Seine bisherige Kundschaft ist im Schnitt 47 Jahre alt. Der jüngste Anleger war 18, am anderen Ende fiel eine Frau auf, die schon 93 Jahre alt war. "Die meisten Kunden nehmen uns zur Risikodiversifizierung." Damit spielt Wohlfahrt nicht nur auf die geringe Mindestbeteiligung bei Crowdinvestments an, die breites Streuen beim Geldanlegen ermöglicht. "Bei uns gibt es ein Totalausfallrisiko", räumt der Mann aus Berlin offen ein. Dafür gibt es allerdings in der Regel auch die Aussicht auf eine jährliche Verzinsung von 5,25 Prozent.





Bislang gab es bei den via Zinsbaustein finanzierten Immobilienprojekten zwar noch keinen Ausfall, doch die Rolle als Mezzaninefinanzierer, ganz gleich ob via Nachrangdarlehen oder übernommenem Bankdarlehen, bringt ein solches Risiko mit sich.
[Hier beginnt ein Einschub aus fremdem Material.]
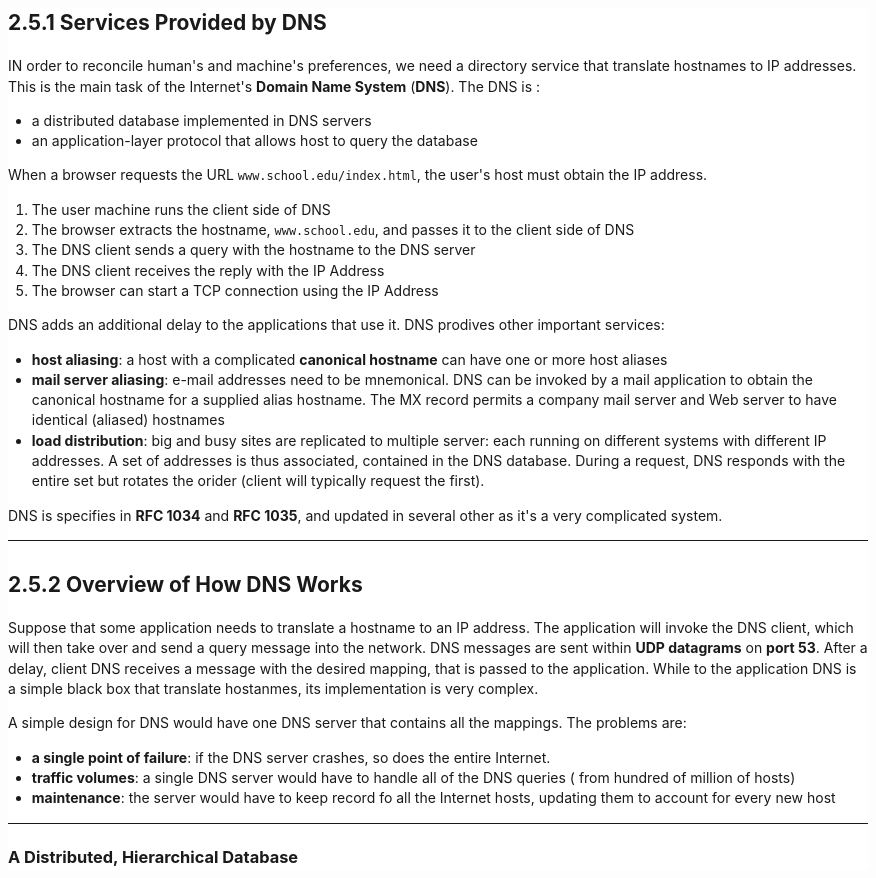 ## 2.5.1 Services Provided by DNS

IN order to reconcile human's and machine's preferences, we need a directory service that translate hostnames to IP addresses. This is the main task of the Internet's **Domain Name System** (**DNS**). The DNS is :

- a distributed database implemented in DNS servers
- an application-layer protocol that allows host to query the database

When a browser requests the URL `www.school.edu/index.html`, the user's host must obtain the IP address.

1. The user machine runs the client side of DNS
2. The browser extracts the hostname, `www.school.edu`, and passes it to the client side of DNS
3. The DNS client sends a query with the hostname to the DNS server
4. The DNS client receives the reply with the IP Address
5. The browser can start a TCP connection using the IP Address

DNS adds an additional delay to the applications that use it. DNS prodives other important services:

- **host aliasing**: a host with a complicated **canonical hostname** can have one or more host aliases
- **mail server aliasing**: e-mail addresses need to be mnemonical. DNS can be invoked by a mail application to obtain the canonical hostname for a supplied alias hostname. The MX record permits a company mail server and Web server to have identical (aliased) hostnames
- **load distribution**: big and busy sites are replicated to multiple server: each running on different systems with different IP addresses. A set of addresses is thus associated, contained in the DNS database. During a request, DNS responds with the entire set but rotates the orider (client will typically request the first).

DNS is specifies in **RFC 1034** and **RFC 1035**, and updated in several other as it's a very complicated system.

---

## 2.5.2 Overview of How DNS Works

Suppose that some application needs to translate a hostname to an IP address. The application will invoke the DNS client, which will then take over and send a query message into the network. DNS messages are sent within **UDP datagrams** on **port 53**. After a delay, client DNS receives a message with the desired mapping, that is passed to the application. While to the application DNS is a simple black box that translate hostanmes, its implementation is very complex.

A simple design for DNS would have one DNS server that contains all the mappings. The problems are:

- **a single point of failure**: if the DNS server crashes, so does the entire Internet.
- **traffic volumes**: a single DNS server would have to handle all of the DNS queries ( from hundred of million of hosts)
- **maintenance**: the server would have to keep record fo all the Internet hosts, updating them to account for every new host

---

### A Distributed, Hierarchical Database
Würde also beispielsweise ein Bauprojekt nicht fertig und zu einem viel geringeren Preis als kalkuliert veräußert, könnten Crowd-Anleger am Ende leer ausgehen. In solchen Fällen wird zuerst die Bank bedient, erst dann die Crowd. Ganz am Ende steht der Eigenkapitalgeber, der bei Immobilien meist der Bauträger oder Projektentwickler ist. Dessen Geld ist im Ernstfall als Erstes futsch.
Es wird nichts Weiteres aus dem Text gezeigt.